Photo: Pixabay (CC0 Public Domain)

Photo: Pixabay (CC0 Public Domain)

According to a Pew Research Center analysis of data from the National Center for Health Statistics, mothers residing illegally in the United States gave birth to 275,000 so-called “anchor babies” in 2014, accounting for 7 percent of all U.S. births and 32 percent of all foreign-born mothers that year.

That is actually a decline in the number of illegal alien births — but the economic impact of these children remains significant:

Last year, in an analysis of 2009 census data, National Review reported that 71 percent of illegal-alien-headed households with children received some sort of welfare, compared with 39 percent of native-headed households. Furthermore, children of illegals are granted access to public schools, which can cost approximately $160,000 per pupil for a K-12 public school education, based on an average yearly cost of $12,300 per student.

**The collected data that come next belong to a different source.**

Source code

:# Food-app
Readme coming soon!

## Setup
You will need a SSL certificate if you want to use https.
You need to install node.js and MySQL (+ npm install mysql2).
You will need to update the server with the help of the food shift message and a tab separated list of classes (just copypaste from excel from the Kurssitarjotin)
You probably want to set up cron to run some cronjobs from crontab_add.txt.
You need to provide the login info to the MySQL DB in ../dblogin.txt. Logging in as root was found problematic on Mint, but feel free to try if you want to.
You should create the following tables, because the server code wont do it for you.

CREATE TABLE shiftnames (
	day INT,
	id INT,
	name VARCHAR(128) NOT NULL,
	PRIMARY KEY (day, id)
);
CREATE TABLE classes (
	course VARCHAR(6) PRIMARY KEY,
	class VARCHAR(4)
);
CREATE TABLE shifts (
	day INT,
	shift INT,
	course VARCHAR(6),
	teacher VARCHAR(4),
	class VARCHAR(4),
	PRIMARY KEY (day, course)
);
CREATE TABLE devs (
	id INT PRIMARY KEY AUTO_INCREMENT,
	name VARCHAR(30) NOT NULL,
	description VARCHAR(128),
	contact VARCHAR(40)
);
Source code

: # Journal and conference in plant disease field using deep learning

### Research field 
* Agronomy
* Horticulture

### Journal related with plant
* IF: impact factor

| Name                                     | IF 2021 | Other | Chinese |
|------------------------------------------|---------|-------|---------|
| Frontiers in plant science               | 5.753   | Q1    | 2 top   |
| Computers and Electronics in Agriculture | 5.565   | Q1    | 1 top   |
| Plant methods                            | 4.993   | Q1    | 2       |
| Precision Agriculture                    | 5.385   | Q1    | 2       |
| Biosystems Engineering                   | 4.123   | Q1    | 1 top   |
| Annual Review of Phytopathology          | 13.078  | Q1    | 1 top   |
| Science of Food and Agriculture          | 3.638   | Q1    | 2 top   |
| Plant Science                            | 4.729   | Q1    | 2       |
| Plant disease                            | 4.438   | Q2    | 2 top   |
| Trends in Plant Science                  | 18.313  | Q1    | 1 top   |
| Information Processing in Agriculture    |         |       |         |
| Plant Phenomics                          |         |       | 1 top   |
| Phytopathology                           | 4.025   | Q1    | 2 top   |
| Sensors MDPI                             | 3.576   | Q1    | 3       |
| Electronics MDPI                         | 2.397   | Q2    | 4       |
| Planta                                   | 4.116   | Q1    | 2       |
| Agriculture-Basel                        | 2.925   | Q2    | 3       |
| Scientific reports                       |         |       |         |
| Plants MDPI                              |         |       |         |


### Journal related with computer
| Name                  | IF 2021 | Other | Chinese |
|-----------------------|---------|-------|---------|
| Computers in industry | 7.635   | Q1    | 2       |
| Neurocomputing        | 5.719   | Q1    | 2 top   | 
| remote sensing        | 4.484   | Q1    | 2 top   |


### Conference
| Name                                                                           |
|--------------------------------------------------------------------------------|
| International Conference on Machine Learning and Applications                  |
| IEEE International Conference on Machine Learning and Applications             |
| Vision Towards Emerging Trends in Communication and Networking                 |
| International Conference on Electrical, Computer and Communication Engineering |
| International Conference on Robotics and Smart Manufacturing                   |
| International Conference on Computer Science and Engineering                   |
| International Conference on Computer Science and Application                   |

These 275,000 children are also granted access to healthcare. Under ObamaCare, these families are eligible for costly subsidies paid for by taxpayers who, in many cases, are not eligible for the same subsidies and therefore are faced with either exorbitant healthcare costs for their own families or stiff fines for opting out of health insurance.

Furthermore, the data also reveal that foreign-born mothers live in families that make less money than U.S.-born counterparts. Pew Research writes, “While median family income for new U.S-born moms is about $51,200 annually, this figure is $41,300 for new foreign-born moms. And while about 26% of new U.S.-born mothers live in poverty, this share rises to 31% for foreign-born new mothers.”

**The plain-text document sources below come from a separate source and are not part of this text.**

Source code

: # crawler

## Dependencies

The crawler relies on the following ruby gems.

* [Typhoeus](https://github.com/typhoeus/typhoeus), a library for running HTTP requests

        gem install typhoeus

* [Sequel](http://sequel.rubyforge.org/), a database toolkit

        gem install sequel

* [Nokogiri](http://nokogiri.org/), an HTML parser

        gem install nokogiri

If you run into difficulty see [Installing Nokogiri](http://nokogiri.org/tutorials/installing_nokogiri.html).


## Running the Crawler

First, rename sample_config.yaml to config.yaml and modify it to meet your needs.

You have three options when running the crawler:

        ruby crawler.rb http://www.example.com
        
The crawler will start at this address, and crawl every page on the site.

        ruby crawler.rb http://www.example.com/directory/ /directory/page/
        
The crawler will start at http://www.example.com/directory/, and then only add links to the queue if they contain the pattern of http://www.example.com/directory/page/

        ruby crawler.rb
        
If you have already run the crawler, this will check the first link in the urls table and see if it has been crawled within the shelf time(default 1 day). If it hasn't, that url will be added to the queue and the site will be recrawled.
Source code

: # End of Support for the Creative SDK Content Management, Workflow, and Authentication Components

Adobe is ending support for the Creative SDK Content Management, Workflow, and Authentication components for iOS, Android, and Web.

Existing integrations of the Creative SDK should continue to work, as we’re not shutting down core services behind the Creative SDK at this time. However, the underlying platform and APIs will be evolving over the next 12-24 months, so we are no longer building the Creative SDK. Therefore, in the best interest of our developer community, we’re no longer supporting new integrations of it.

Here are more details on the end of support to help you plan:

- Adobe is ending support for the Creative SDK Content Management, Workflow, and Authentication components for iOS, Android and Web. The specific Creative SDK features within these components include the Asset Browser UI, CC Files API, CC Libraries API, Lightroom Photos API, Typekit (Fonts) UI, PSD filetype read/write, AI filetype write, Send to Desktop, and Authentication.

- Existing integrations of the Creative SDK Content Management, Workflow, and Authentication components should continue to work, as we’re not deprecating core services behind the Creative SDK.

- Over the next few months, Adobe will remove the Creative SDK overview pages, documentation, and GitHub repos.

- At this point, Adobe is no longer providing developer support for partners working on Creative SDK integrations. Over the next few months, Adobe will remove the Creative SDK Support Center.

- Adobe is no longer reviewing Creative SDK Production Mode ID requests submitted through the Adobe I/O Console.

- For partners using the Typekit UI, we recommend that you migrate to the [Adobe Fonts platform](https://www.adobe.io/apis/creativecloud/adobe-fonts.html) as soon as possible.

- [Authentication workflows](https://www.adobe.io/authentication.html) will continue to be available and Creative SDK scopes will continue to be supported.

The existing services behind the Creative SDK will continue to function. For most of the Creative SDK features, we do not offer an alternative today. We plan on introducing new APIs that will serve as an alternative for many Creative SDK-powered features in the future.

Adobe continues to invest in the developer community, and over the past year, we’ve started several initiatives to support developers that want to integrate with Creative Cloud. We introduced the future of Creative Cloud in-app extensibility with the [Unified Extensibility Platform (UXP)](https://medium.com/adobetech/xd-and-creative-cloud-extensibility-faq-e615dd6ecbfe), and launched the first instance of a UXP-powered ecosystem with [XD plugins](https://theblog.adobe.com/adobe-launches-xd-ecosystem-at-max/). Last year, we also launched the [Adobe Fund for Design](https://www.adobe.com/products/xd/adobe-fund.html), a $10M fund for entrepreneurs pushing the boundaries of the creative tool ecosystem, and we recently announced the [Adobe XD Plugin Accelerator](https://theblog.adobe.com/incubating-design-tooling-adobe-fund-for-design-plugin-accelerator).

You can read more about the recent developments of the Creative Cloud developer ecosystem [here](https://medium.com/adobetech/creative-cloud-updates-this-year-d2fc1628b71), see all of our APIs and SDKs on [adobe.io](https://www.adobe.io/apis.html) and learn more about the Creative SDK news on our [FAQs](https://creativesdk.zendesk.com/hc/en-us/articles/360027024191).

Additionally, according to the report, the increasing U.S. birthrate “has been driven entirely by the increasing numbers of babies born to immigrant women.” And according to International Business Times, non-whites will be the majority among children by 2023.

If these children and their families cannot assimilate into U.S. culture, it could have a troubling impact on the American way of life. However, as Mike Gonzalez, senior fellow at the Kathryn and Shelby Collom Davis Institute for National Security and Foreign Policy, writes, progressivism has turned assimilation into a dirty word:

Patriotic assimilation is the bond that allows America to be a nation of immigrants. Without it, America either ceases to be a nation, becoming instead a hodgepodge of groups — or it becomes a nation that can no longer welcome immigrants. It cannot be both a unified nation and a place that welcomes immigrants without patriotic assimilation.

Over the past few decades, however, America has drifted away from assimilating immigrants. Elites — in the government, the culture, and the academy — have led a push toward multiculturalism, which emphasizes group differences. This transformation has taken place with little input from rank-and-file Americans, who overwhelmingly support assimilation. As Ronald Reagan worried just as it was first getting underway, this tectonic shift that “divides us into minority groups” was initiated by political opportunists “to create voting blocs.”

Immigrants must assimilate. If not, American sovereignty will disappear.